| Task requirements |
Using the entries that follow, collect the lines where the word "filePath" appears.

[[ Information shown, beginning ]]

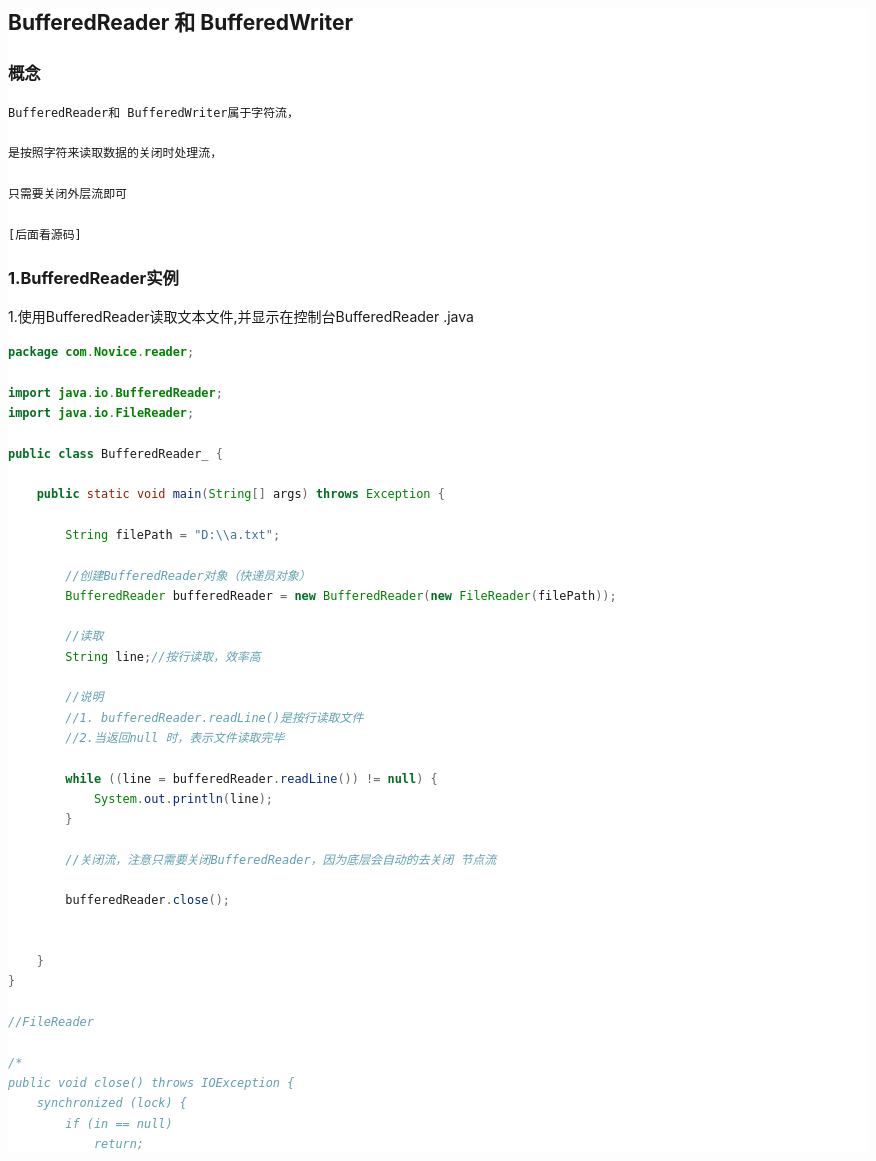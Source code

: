 

## BufferedReader 和 BufferedWriter



### 概念

```apl
BufferedReader和 BufferedWriter属于字符流，

是按照字符来读取数据的关闭时处理流，

只需要关闭外层流即可

[后面看源码]
```



### 1.BufferedReader实例



1.使用BufferedReader读取文本文件,并显示在控制台BufferedReader .java

```java
package com.Novice.reader;

import java.io.BufferedReader;
import java.io.FileReader;

public class BufferedReader_ {

    public static void main(String[] args) throws Exception {

        String filePath = "D:\\a.txt";
        
        //创建BufferedReader对象（快递员对象）
        BufferedReader bufferedReader = new BufferedReader(new FileReader(filePath));

        //读取
        String line;//按行读取，效率高

        //说明
        //1. bufferedReader.readLine()是按行读取文件
        //2.当返回null 时，表示文件读取完毕

        while ((line = bufferedReader.readLine()) != null) {
            System.out.println(line);
        }

        //关闭流，注意只需要关闭BufferedReader，因为底层会自动的去关闭 节点流

        bufferedReader.close();


    }
}

//FileReader

/*
public void close() throws IOException {
    synchronized (lock) {
        if (in == null)
            return;
```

[[ Information shown, end ]]

| Reply to the exercise |
        String filePath = "D:\\a.txt";
        BufferedReader bufferedReader = new BufferedReader(new FileReader(filePath));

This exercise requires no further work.